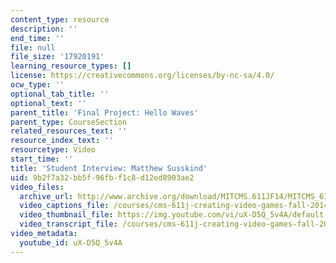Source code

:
 ```yaml
---
content_type: resource
description: ''
end_time: ''
file: null
file_size: '17920191'
learning_resource_types: []
license: https://creativecommons.org/licenses/by-nc-sa/4.0/
ocw_type: ''
optional_tab_title: ''
optional_text: ''
parent_title: 'Final Project: Hello Waves'
parent_type: CourseSection
related_resources_text: ''
resource_index_text: ''
resourcetype: Video
start_time: ''
title: 'Student Interview: Matthew Susskind'
uid: 9b2f7a32-bb5f-96fb-f1c8-d12ed8903ae2
video_files:
  archive_url: http://www.archive.org/download/MITCMS.611JF14/MITCMS_611JF14_Matt_Susskind_300k.mp4
  video_captions_file: /courses/cms-611j-creating-video-games-fall-2014/45b775e65a0f5f2eb345ff0c02e0bac1_uX-D5Q_5v4A.vtt
  video_thumbnail_file: https://img.youtube.com/vi/uX-D5Q_5v4A/default.jpg
  video_transcript_file: /courses/cms-611j-creating-video-games-fall-2014/9480eaa3268ad9f1920d9655a25a52e8_uX-D5Q_5v4A.pdf
video_metadata:
  youtube_id: uX-D5Q_5v4A
---
```

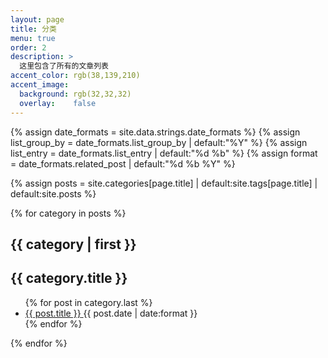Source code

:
 ```yaml
---
layout: page
title: 分类
menu: true
order: 2
description: >
  这里包含了所有的文章列表
accent_color: rgb(38,139,210)
accent_image:
  background: rgb(32,32,32)
  overlay:    false
---
```


{% assign date_formats  = site.data.strings.date_formats                  %}
{% assign list_group_by = date_formats.list_group_by | default:"%Y"       %}
{% assign list_entry    = date_formats.list_entry    | default:"%d %b"    %}
{% assign format        = date_formats.related_post  | default:"%d %b %Y" %}

{% assign posts = site.categories[page.title] | default:site.tags[page.title] | default:site.posts %}

{% for category in posts %}
<h2 class="hr">{{ category | first }}</h2>
<h2 class="hr">{{ category.title }}</h2>

<ul class="title-list">
{% for post in category.last %}
<li>
  <a href="{{ post.url | relative_url }}" class="h4 flip-title">
    <span>{{ post.title }}</span>
  </a>
  <time class="heading faded fine" datetime="{{ post.date | date_to_xmlschema }}">{{ post.date | date:format }}</time>
</li>
{% endfor %}
</ul>

{% endfor %}

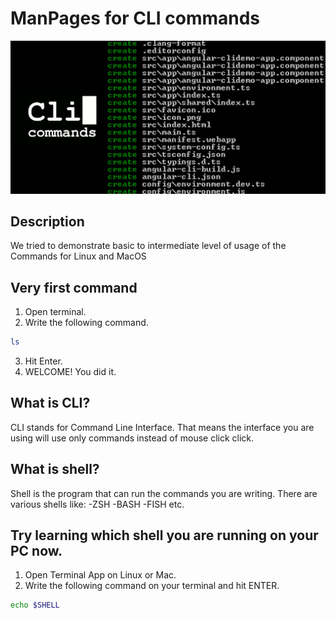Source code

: # ManPages for CLI commands

![Main Image](CLI.jpg)

## Description
We tried to demonstrate basic to intermediate level of  usage of the Commands for Linux and MacOS

## Very first command
1. Open terminal.
2. Write the following command.
```bash
ls
```
3. Hit Enter.
4. WELCOME! You did it.
## What is CLI?
CLI stands for Command Line Interface. That means the interface you are using will use only commands instead of mouse click click.
## What is shell?
Shell is the program that can run the commands you are writing.
There are various shells like:
-ZSH
-BASH
-FISH
etc.
## Try learning which shell you are running on your PC now.
1. Open Terminal App on Linux or Mac.
2. Write the following command on your terminal and hit ENTER.
```bash
echo $SHELL
```

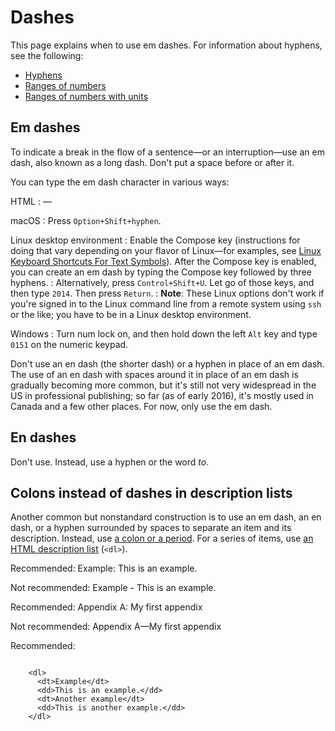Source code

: # Dashes  

This page explains when to use em dashes. For information about hyphens, see the following:

* [Hyphens](/style/hyphens)
* [Ranges of numbers](/style/numbers#ranges-of-numbers)
* [Ranges of numbers with units](/style/units-of-measure#ranges)

## Em dashes

To indicate a break in the flow of a sentence—or an interruption—use an em
dash, also known as a long dash. Don't put a space before or after it.

You can type the em dash character in various ways:

HTML
:   &mdash;

macOS
:   Press `Option+Shift+hyphen`.

Linux desktop environment
:   Enable the Compose key (instructions for doing that vary depending on
    your flavor of Linux—for examples, see [Linux Keyboard Shortcuts For
    Text Symbols](http://fsymbols.com/keyboard/linux/compose/)). After the Compose key is enabled, you can create an em dash
    by typing the Compose key followed by three hyphens.
:   Alternatively, press `Control+Shift+U`. Let go of those keys, and then type
    `2014`. Then press `Return`.
:   **Note**: These Linux options don't work if
    you're signed in to the Linux command line from a remote system using `ssh` or the
    like; you have to be in a Linux desktop environment.

Windows
:   Turn num lock on, and then hold down the left `Alt` key and type `0151`
    on the numeric keypad.

Don't use an en dash (the shorter dash) or a hyphen in place of an em dash.
The use of an en dash with spaces around it in place of
an em dash is gradually becoming more common, but it's still not very widespread
in the US in professional publishing; so far (as of early 2016), it's mostly
used in Canada and a few other places. For now, only use the em dash.

## En dashes

Don't use. Instead, use a hyphen or the word *to*.

## Colons instead of dashes in description lists

Another common but nonstandard construction is to use an em dash, an en dash, or a hyphen
surrounded by spaces to separate an item and its description. Instead, use
[a colon or a period](/style/lists#description-lists-that-use-run-in-headings).
For a series of items, use
[an HTML description list](/style/lists#description-lists) (`<dl>`).

Recommended: Example: This is an
example.

Not recommended: Example - This is
an example.

Recommended: Appendix A: My first
appendix

Not recommended: Appendix A—My first
appendix

Recommended:

```

    <dl>
      <dt>Example</dt>
      <dd>This is an example.</dd>
      <dt>Another example</dt>
      <dd>This is another example.</dd>
    </dl>
    
```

+-------+

Exercise requirements
What lines in the records above include the string "ranges"? Copy each one.

Result of the task
* [Ranges of numbers](/style/numbers#ranges-of-numbers)
* [Ranges of numbers with units](/style/units-of-measure#ranges)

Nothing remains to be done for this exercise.